### WORK TASK
For the data that follows, state how many lines hold the string "mathrm", giving the number by itself.

* * *

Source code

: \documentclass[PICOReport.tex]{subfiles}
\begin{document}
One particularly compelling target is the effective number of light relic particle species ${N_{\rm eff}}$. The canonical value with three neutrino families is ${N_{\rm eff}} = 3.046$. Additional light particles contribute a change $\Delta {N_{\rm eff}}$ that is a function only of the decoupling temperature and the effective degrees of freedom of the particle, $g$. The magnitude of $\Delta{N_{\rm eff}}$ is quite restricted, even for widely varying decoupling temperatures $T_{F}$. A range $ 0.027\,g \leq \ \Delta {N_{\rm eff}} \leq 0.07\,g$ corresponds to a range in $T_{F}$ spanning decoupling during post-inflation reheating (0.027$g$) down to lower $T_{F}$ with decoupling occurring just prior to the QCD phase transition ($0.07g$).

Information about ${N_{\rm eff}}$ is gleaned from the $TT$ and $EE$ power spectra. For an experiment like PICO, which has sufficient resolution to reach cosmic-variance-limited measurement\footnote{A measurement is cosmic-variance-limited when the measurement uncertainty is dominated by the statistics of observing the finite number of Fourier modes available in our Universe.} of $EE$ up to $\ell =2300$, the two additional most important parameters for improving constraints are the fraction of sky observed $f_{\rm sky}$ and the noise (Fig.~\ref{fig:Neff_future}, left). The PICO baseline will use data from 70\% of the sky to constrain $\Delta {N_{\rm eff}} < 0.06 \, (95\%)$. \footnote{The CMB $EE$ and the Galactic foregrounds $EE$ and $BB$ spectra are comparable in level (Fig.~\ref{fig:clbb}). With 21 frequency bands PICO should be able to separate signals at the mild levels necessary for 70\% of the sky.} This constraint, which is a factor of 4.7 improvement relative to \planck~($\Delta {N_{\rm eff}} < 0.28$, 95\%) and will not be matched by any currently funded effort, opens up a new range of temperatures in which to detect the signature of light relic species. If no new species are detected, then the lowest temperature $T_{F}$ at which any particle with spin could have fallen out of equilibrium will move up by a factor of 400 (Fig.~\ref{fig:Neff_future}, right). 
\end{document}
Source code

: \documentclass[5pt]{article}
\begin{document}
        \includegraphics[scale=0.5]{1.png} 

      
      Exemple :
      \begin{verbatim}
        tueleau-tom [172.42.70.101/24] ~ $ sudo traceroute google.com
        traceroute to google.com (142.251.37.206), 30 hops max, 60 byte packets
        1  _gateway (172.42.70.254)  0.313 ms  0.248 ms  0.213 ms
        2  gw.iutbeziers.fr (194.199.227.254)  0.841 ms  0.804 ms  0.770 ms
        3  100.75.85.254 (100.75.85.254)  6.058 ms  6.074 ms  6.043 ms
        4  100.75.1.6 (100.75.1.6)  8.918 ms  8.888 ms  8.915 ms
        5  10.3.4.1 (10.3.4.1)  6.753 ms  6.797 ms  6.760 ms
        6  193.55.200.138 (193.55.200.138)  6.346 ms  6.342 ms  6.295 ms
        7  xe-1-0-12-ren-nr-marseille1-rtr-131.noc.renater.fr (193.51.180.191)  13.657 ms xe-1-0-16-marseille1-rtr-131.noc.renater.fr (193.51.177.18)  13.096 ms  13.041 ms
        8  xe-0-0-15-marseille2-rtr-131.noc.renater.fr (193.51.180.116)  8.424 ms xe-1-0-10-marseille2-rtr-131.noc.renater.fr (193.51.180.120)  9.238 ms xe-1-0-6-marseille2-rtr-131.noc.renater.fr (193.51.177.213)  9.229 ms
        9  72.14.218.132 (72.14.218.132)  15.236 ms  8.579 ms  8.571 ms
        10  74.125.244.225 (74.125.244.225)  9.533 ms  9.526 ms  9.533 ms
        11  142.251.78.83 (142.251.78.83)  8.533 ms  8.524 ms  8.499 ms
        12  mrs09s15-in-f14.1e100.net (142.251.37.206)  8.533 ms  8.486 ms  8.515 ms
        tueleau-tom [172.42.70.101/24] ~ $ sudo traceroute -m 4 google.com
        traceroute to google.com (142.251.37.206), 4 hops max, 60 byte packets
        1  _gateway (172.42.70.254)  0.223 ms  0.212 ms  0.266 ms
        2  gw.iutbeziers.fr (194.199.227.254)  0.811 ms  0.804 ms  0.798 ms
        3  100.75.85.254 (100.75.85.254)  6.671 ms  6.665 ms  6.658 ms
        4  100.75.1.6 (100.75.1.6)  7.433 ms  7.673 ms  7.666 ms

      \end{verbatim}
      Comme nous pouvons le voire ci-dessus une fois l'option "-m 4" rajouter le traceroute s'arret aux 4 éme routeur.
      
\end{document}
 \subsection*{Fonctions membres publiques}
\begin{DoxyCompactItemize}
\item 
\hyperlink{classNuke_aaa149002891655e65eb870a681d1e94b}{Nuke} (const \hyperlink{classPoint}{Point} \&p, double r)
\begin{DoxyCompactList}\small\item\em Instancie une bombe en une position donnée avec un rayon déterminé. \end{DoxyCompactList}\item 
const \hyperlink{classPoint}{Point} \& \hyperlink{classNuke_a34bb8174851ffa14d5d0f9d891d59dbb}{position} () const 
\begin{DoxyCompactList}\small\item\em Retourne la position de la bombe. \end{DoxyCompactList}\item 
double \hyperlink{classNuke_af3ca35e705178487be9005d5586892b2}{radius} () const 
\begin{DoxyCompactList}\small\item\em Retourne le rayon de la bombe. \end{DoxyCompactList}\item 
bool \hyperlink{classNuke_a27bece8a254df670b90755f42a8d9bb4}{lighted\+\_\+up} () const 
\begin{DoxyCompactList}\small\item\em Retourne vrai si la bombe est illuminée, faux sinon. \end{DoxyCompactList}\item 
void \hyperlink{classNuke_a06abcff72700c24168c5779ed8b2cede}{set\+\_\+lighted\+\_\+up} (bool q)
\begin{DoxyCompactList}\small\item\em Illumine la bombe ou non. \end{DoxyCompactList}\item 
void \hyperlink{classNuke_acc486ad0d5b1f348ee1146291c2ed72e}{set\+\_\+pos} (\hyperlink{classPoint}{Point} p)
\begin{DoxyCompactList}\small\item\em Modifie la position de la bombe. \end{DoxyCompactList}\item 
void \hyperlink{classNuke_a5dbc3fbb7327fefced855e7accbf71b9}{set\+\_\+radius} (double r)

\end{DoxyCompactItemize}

* * *

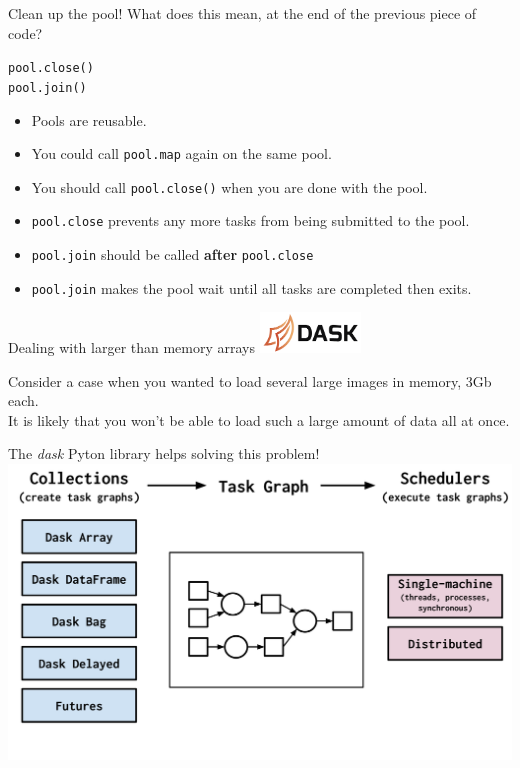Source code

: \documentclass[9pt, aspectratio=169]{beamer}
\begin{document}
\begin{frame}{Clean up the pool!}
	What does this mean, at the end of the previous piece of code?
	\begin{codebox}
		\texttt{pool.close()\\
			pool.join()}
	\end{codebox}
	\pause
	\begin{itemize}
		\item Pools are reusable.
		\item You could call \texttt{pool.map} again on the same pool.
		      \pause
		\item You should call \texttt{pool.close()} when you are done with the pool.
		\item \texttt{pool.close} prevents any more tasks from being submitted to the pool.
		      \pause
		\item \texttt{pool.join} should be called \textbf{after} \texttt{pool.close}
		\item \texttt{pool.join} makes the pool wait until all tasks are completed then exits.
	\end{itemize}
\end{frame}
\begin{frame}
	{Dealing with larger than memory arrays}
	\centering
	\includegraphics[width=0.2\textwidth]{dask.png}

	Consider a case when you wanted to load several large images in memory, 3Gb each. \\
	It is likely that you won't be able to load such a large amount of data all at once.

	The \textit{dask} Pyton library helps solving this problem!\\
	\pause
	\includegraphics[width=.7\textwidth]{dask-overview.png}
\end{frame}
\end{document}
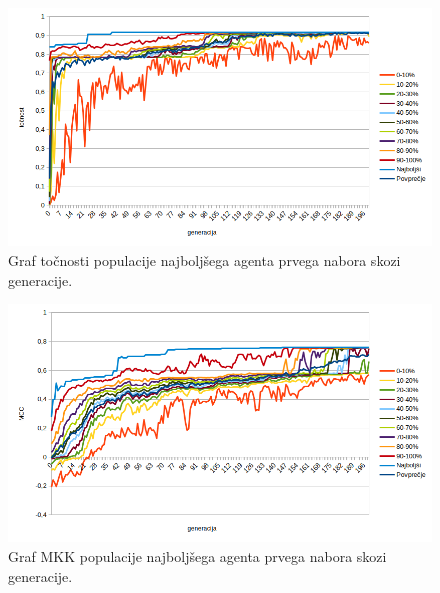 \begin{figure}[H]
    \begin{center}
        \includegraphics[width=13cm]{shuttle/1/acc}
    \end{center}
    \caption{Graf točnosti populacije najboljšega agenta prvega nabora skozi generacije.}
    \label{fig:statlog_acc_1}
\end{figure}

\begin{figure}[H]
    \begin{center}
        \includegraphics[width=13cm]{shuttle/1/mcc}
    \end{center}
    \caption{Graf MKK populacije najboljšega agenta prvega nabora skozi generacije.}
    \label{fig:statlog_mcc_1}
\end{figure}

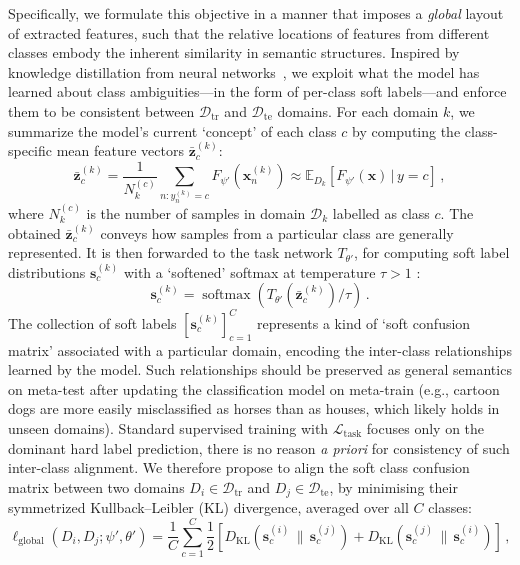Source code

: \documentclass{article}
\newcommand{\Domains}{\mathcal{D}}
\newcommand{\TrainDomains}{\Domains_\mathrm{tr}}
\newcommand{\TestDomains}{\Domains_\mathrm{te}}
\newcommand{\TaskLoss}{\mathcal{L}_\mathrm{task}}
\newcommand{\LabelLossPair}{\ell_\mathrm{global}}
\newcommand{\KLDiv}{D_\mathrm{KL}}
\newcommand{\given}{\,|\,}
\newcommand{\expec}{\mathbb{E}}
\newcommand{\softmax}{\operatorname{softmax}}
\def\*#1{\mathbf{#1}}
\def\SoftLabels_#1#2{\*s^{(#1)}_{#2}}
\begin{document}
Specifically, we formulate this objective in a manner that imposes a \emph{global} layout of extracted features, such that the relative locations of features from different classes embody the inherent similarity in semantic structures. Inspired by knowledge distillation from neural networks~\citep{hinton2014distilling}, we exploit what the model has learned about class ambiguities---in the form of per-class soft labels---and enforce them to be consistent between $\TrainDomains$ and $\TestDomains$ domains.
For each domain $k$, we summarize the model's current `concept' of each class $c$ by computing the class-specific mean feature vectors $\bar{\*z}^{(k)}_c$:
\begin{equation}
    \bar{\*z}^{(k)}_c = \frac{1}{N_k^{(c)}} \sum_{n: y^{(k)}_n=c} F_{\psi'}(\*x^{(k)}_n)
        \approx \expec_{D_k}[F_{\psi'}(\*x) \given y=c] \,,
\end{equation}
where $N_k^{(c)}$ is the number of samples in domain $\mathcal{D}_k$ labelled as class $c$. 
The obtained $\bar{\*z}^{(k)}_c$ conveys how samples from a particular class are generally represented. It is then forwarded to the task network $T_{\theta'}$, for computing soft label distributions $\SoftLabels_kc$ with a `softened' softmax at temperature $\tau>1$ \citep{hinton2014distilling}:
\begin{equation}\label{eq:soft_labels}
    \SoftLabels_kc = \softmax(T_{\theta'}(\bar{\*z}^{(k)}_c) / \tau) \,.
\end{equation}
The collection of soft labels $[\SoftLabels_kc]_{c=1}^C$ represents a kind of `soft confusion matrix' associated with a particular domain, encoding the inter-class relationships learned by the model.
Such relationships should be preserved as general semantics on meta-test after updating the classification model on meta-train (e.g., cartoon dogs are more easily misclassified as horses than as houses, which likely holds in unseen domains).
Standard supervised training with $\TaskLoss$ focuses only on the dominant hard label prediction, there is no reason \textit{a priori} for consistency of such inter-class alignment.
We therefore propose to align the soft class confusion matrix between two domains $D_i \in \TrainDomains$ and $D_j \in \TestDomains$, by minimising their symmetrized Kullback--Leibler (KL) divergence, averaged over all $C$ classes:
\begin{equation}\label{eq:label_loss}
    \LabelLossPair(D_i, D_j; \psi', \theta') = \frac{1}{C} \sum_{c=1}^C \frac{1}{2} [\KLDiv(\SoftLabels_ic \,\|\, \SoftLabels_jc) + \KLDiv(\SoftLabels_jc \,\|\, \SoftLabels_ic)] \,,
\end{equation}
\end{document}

* * *

### RESULT BELOW
5